- _Items from a dataset_
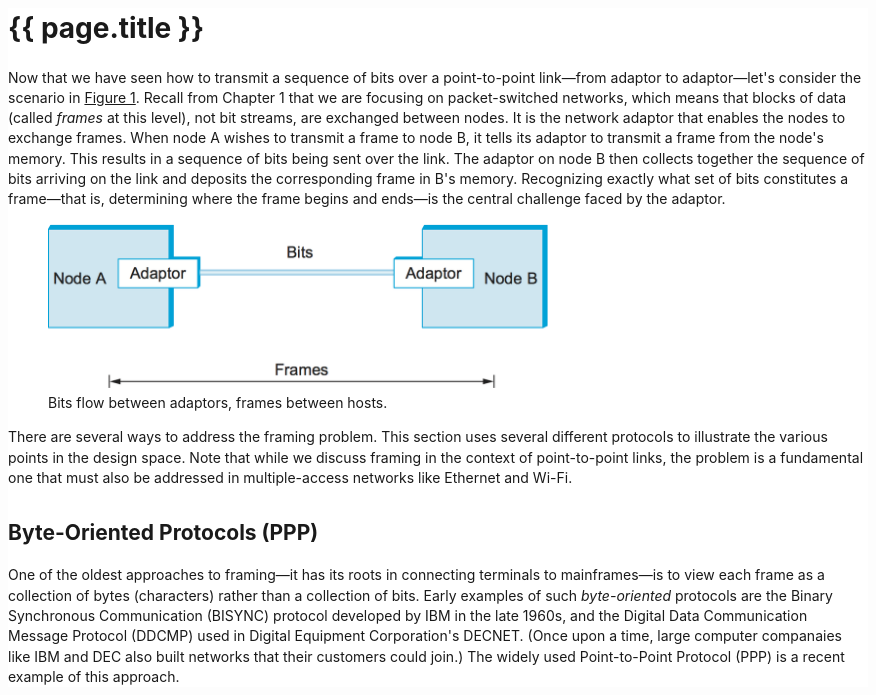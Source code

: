 # {{ page.title }}

Now that we have seen how to transmit a sequence of bits over a
point-to-point link—from adaptor to adaptor—let's consider the
scenario in [Figure 1](#host-link). Recall from Chapter 1 that we are
focusing on packet-switched networks, which means that blocks of data
(called *frames* at this level), not bit streams, are exchanged between
nodes. It is the network adaptor that enables the nodes to exchange
frames. When node A wishes to transmit a frame to node B, it tells its
adaptor to transmit a frame from the node's memory. This results in a
sequence of bits being sent over the link. The adaptor on node B then
collects together the sequence of bits arriving on the link and deposits
the corresponding frame in B's memory. Recognizing exactly what set of
bits constitutes a frame—that is, determining where the frame begins
and ends—is the central challenge faced by the adaptor.

<figure>
	<a id="host-link"></a>
	<img src="figures/f02-06-9780123850591.png" width="500px"/>
	<figcaption>Bits flow between adaptors, frames between hosts.</figcaption>
</figure>

There are several ways to address the framing problem. This section uses
several different protocols to illustrate the various points in the
design space. Note that while we discuss framing in the context of
point-to-point links, the problem is a fundamental one that must also be
addressed in multiple-access networks like Ethernet and Wi-Fi.

## Byte-Oriented Protocols (PPP)

One of the oldest approaches to framing—it has its roots in connecting
terminals to mainframes—is to view each frame as a collection of bytes
(characters) rather than a collection of bits. Early examples of such
*byte-oriented* protocols are the Binary Synchronous Communication
(BISYNC) protocol developed by IBM in the late 1960s, and the Digital
Data Communication Message Protocol (DDCMP) used in Digital Equipment
Corporation's DECNET. (Once upon a time, large computer companaies
like IBM and DEC also built networks that their customers could join.)
The widely used Point-to-Point Protocol (PPP) is a recent example of
this approach.
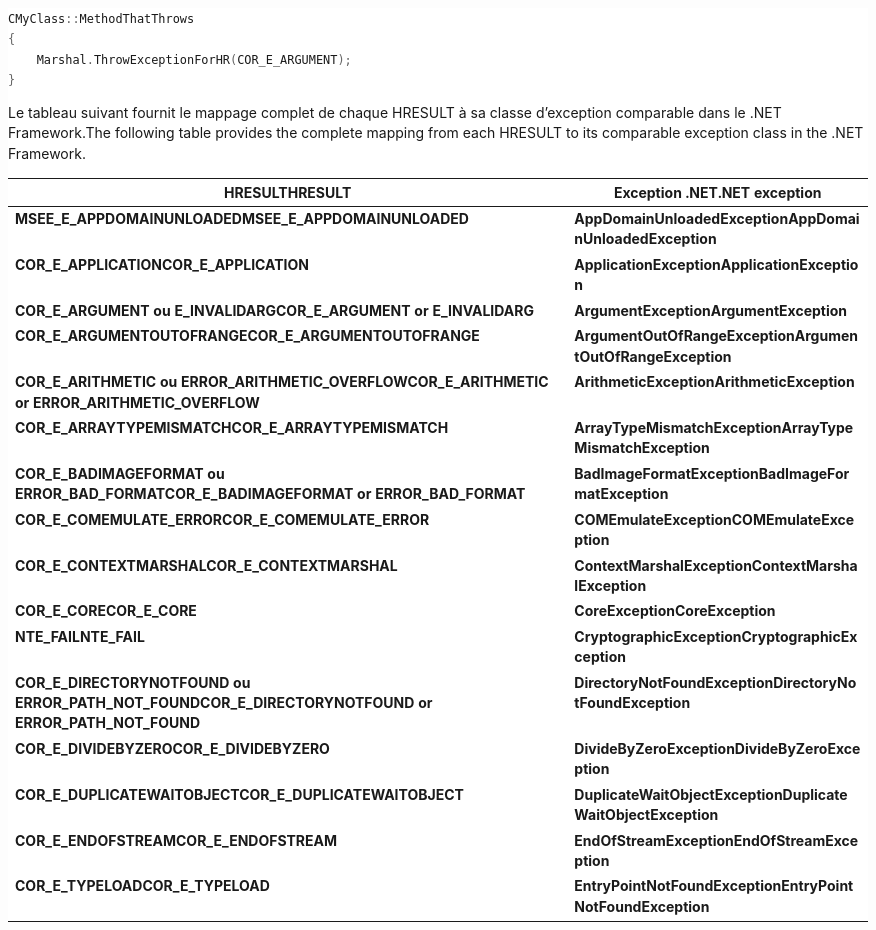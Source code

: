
 ```cpp  
CMyClass::MethodThatThrows  
{  
    Marshal.ThrowExceptionForHR(COR_E_ARGUMENT);  
}  
```  
  
 <span data-ttu-id="b8c65-120">Le tableau suivant fournit le mappage complet de chaque HRESULT à sa classe d’exception comparable dans le .NET Framework.</span><span class="sxs-lookup"><span data-stu-id="b8c65-120">The following table provides the complete mapping from each HRESULT to its comparable exception class in the .NET Framework.</span></span>  
  
|<span data-ttu-id="b8c65-121">HRESULT</span><span class="sxs-lookup"><span data-stu-id="b8c65-121">HRESULT</span></span>|<span data-ttu-id="b8c65-122">Exception .NET</span><span class="sxs-lookup"><span data-stu-id="b8c65-122">.NET exception</span></span>|  
|-------------|--------------------|  
|<span data-ttu-id="b8c65-123">**MSEE_E_APPDOMAINUNLOADED**</span><span class="sxs-lookup"><span data-stu-id="b8c65-123">**MSEE_E_APPDOMAINUNLOADED**</span></span>|<span data-ttu-id="b8c65-124">**AppDomainUnloadedException**</span><span class="sxs-lookup"><span data-stu-id="b8c65-124">**AppDomainUnloadedException**</span></span>|  
|<span data-ttu-id="b8c65-125">**COR_E_APPLICATION**</span><span class="sxs-lookup"><span data-stu-id="b8c65-125">**COR_E_APPLICATION**</span></span>|<span data-ttu-id="b8c65-126">**ApplicationException**</span><span class="sxs-lookup"><span data-stu-id="b8c65-126">**ApplicationException**</span></span>|  
|<span data-ttu-id="b8c65-127">**COR_E_ARGUMENT ou E_INVALIDARG**</span><span class="sxs-lookup"><span data-stu-id="b8c65-127">**COR_E_ARGUMENT or E_INVALIDARG**</span></span>|<span data-ttu-id="b8c65-128">**ArgumentException**</span><span class="sxs-lookup"><span data-stu-id="b8c65-128">**ArgumentException**</span></span>|  
|<span data-ttu-id="b8c65-129">**COR_E_ARGUMENTOUTOFRANGE**</span><span class="sxs-lookup"><span data-stu-id="b8c65-129">**COR_E_ARGUMENTOUTOFRANGE**</span></span>|<span data-ttu-id="b8c65-130">**ArgumentOutOfRangeException**</span><span class="sxs-lookup"><span data-stu-id="b8c65-130">**ArgumentOutOfRangeException**</span></span>|  
|<span data-ttu-id="b8c65-131">**COR_E_ARITHMETIC ou ERROR_ARITHMETIC_OVERFLOW**</span><span class="sxs-lookup"><span data-stu-id="b8c65-131">**COR_E_ARITHMETIC or ERROR_ARITHMETIC_OVERFLOW**</span></span>|<span data-ttu-id="b8c65-132">**ArithmeticException**</span><span class="sxs-lookup"><span data-stu-id="b8c65-132">**ArithmeticException**</span></span>|  
|<span data-ttu-id="b8c65-133">**COR_E_ARRAYTYPEMISMATCH**</span><span class="sxs-lookup"><span data-stu-id="b8c65-133">**COR_E_ARRAYTYPEMISMATCH**</span></span>|<span data-ttu-id="b8c65-134">**ArrayTypeMismatchException**</span><span class="sxs-lookup"><span data-stu-id="b8c65-134">**ArrayTypeMismatchException**</span></span>|  
|<span data-ttu-id="b8c65-135">**COR_E_BADIMAGEFORMAT ou ERROR_BAD_FORMAT**</span><span class="sxs-lookup"><span data-stu-id="b8c65-135">**COR_E_BADIMAGEFORMAT or ERROR_BAD_FORMAT**</span></span>|<span data-ttu-id="b8c65-136">**BadImageFormatException**</span><span class="sxs-lookup"><span data-stu-id="b8c65-136">**BadImageFormatException**</span></span>|  
|<span data-ttu-id="b8c65-137">**COR_E_COMEMULATE_ERROR**</span><span class="sxs-lookup"><span data-stu-id="b8c65-137">**COR_E_COMEMULATE_ERROR**</span></span>|<span data-ttu-id="b8c65-138">**COMEmulateException**</span><span class="sxs-lookup"><span data-stu-id="b8c65-138">**COMEmulateException**</span></span>|  
|<span data-ttu-id="b8c65-139">**COR_E_CONTEXTMARSHAL**</span><span class="sxs-lookup"><span data-stu-id="b8c65-139">**COR_E_CONTEXTMARSHAL**</span></span>|<span data-ttu-id="b8c65-140">**ContextMarshalException**</span><span class="sxs-lookup"><span data-stu-id="b8c65-140">**ContextMarshalException**</span></span>|  
|<span data-ttu-id="b8c65-141">**COR_E_CORE**</span><span class="sxs-lookup"><span data-stu-id="b8c65-141">**COR_E_CORE**</span></span>|<span data-ttu-id="b8c65-142">**CoreException**</span><span class="sxs-lookup"><span data-stu-id="b8c65-142">**CoreException**</span></span>|  
|<span data-ttu-id="b8c65-143">**NTE_FAIL**</span><span class="sxs-lookup"><span data-stu-id="b8c65-143">**NTE_FAIL**</span></span>|<span data-ttu-id="b8c65-144">**CryptographicException**</span><span class="sxs-lookup"><span data-stu-id="b8c65-144">**CryptographicException**</span></span>|  
|<span data-ttu-id="b8c65-145">**COR_E_DIRECTORYNOTFOUND ou ERROR_PATH_NOT_FOUND**</span><span class="sxs-lookup"><span data-stu-id="b8c65-145">**COR_E_DIRECTORYNOTFOUND or ERROR_PATH_NOT_FOUND**</span></span>|<span data-ttu-id="b8c65-146">**DirectoryNotFoundException**</span><span class="sxs-lookup"><span data-stu-id="b8c65-146">**DirectoryNotFoundException**</span></span>|  
|<span data-ttu-id="b8c65-147">**COR_E_DIVIDEBYZERO**</span><span class="sxs-lookup"><span data-stu-id="b8c65-147">**COR_E_DIVIDEBYZERO**</span></span>|<span data-ttu-id="b8c65-148">**DivideByZeroException**</span><span class="sxs-lookup"><span data-stu-id="b8c65-148">**DivideByZeroException**</span></span>|  
|<span data-ttu-id="b8c65-149">**COR_E_DUPLICATEWAITOBJECT**</span><span class="sxs-lookup"><span data-stu-id="b8c65-149">**COR_E_DUPLICATEWAITOBJECT**</span></span>|<span data-ttu-id="b8c65-150">**DuplicateWaitObjectException**</span><span class="sxs-lookup"><span data-stu-id="b8c65-150">**DuplicateWaitObjectException**</span></span>|  
|<span data-ttu-id="b8c65-151">**COR_E_ENDOFSTREAM**</span><span class="sxs-lookup"><span data-stu-id="b8c65-151">**COR_E_ENDOFSTREAM**</span></span>|<span data-ttu-id="b8c65-152">**EndOfStreamException**</span><span class="sxs-lookup"><span data-stu-id="b8c65-152">**EndOfStreamException**</span></span>|  
|<span data-ttu-id="b8c65-153">**COR_E_TYPELOAD**</span><span class="sxs-lookup"><span data-stu-id="b8c65-153">**COR_E_TYPELOAD**</span></span>|<span data-ttu-id="b8c65-154">**EntryPointNotFoundException**</span><span class="sxs-lookup"><span data-stu-id="b8c65-154">**EntryPointNotFoundException**</span></span>|  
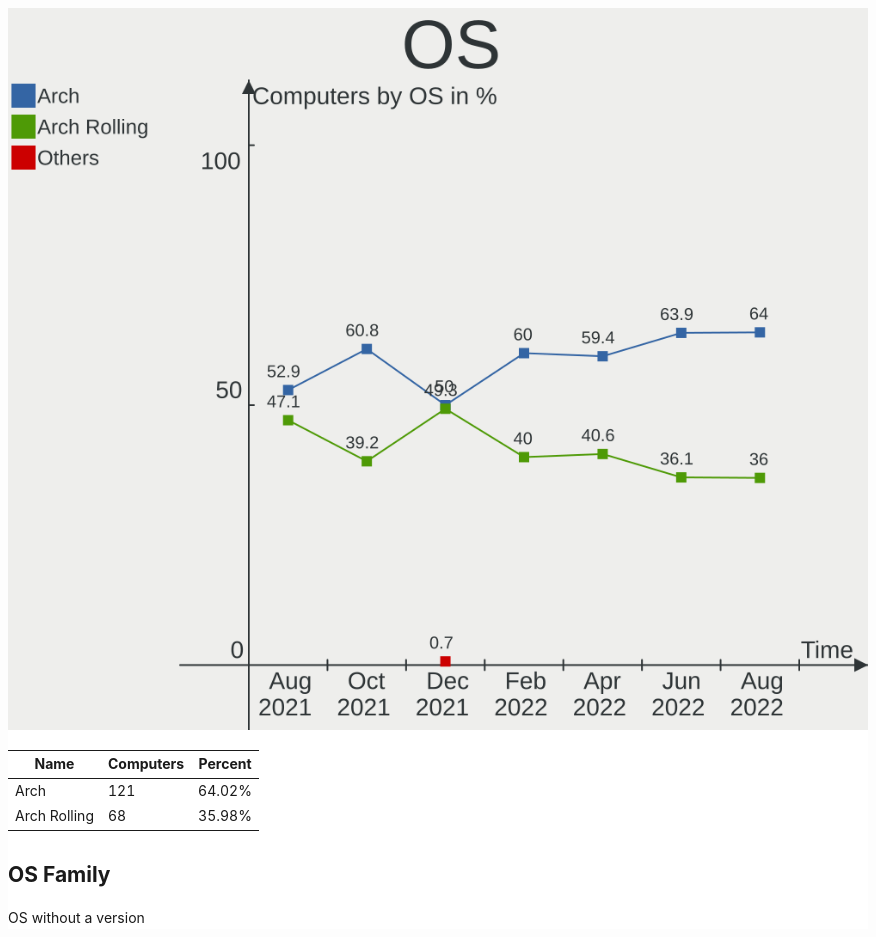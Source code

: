 ![OS](./All/images/line_chart/os_name.svg)

| Name         | Computers | Percent |
|--------------|-----------|---------|
| Arch         | 121       | 64.02%  |
| Arch Rolling | 68        | 35.98%  |

OS Family
---------

OS without a version
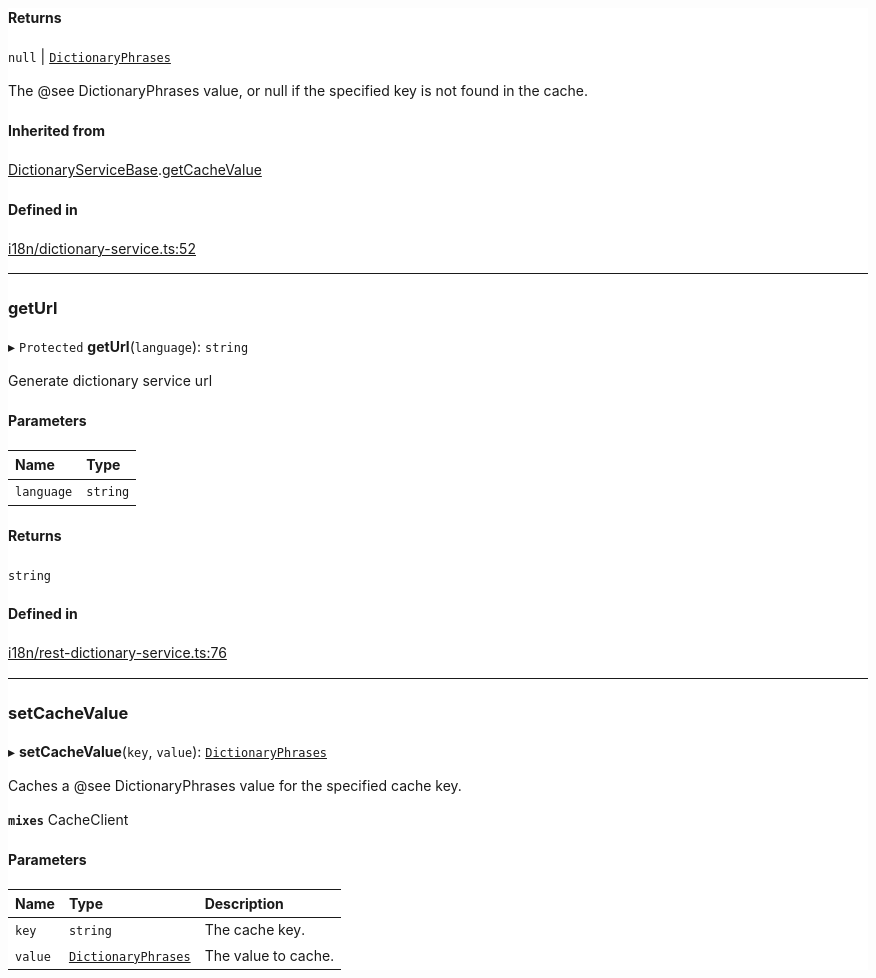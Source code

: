 #### Returns

``null`` \| [`DictionaryPhrases`](../interfaces/i18n_dictionary_service.DictionaryPhrases.md)

The @see DictionaryPhrases value, or null if the specified key is not found in the cache.

#### Inherited from

[DictionaryServiceBase](i18n_dictionary_service.DictionaryServiceBase.md).[getCacheValue](i18n_dictionary_service.DictionaryServiceBase.md#getcachevalue)

#### Defined in

[i18n/dictionary-service.ts:52](https://github.com/Sitecore/jss/blob/e49fd4cc/packages/sitecore-jss/src/i18n/dictionary-service.ts#L52)

___

### getUrl

▸ `Protected` **getUrl**(`language`): `string`

Generate dictionary service url

#### Parameters

| Name | Type |
| :------ | :------ |
| `language` | `string` |

#### Returns

`string`

#### Defined in

[i18n/rest-dictionary-service.ts:76](https://github.com/Sitecore/jss/blob/e49fd4cc/packages/sitecore-jss/src/i18n/rest-dictionary-service.ts#L76)

___

### setCacheValue

▸ **setCacheValue**(`key`, `value`): [`DictionaryPhrases`](../interfaces/i18n_dictionary_service.DictionaryPhrases.md)

Caches a @see DictionaryPhrases value for the specified cache key.

**`mixes`** CacheClient<DictionaryPhrases>

#### Parameters

| Name | Type | Description |
| :------ | :------ | :------ |
| `key` | `string` | The cache key. |
| `value` | [`DictionaryPhrases`](../interfaces/i18n_dictionary_service.DictionaryPhrases.md) | The value to cache. |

- _PROBLEM DESCRIPTION_
Through the line containing "There are several" and no further, restate the data above word for word from its first line, leaving out pictures.

- _EXERCISE SOLUTION_
Source code

: # {{ page.title }}

Now that we have seen how to transmit a sequence of bits over a
point-to-point link—from adaptor to adaptor—let's consider the
scenario in [Figure 1](#host-link). Recall from Chapter 1 that we are
focusing on packet-switched networks, which means that blocks of data
(called *frames* at this level), not bit streams, are exchanged between
nodes. It is the network adaptor that enables the nodes to exchange
frames. When node A wishes to transmit a frame to node B, it tells its
adaptor to transmit a frame from the node's memory. This results in a
sequence of bits being sent over the link. The adaptor on node B then
collects together the sequence of bits arriving on the link and deposits
the corresponding frame in B's memory. Recognizing exactly what set of
bits constitutes a frame—that is, determining where the frame begins
and ends—is the central challenge faced by the adaptor.

<figure>
	<a id="host-link"></a>
	<img src="figures/f02-06-9780123850591.png" width="500px"/>
	<figcaption>Bits flow between adaptors, frames between hosts.</figcaption>
</figure>

There are several ways to address the framing problem. This section uses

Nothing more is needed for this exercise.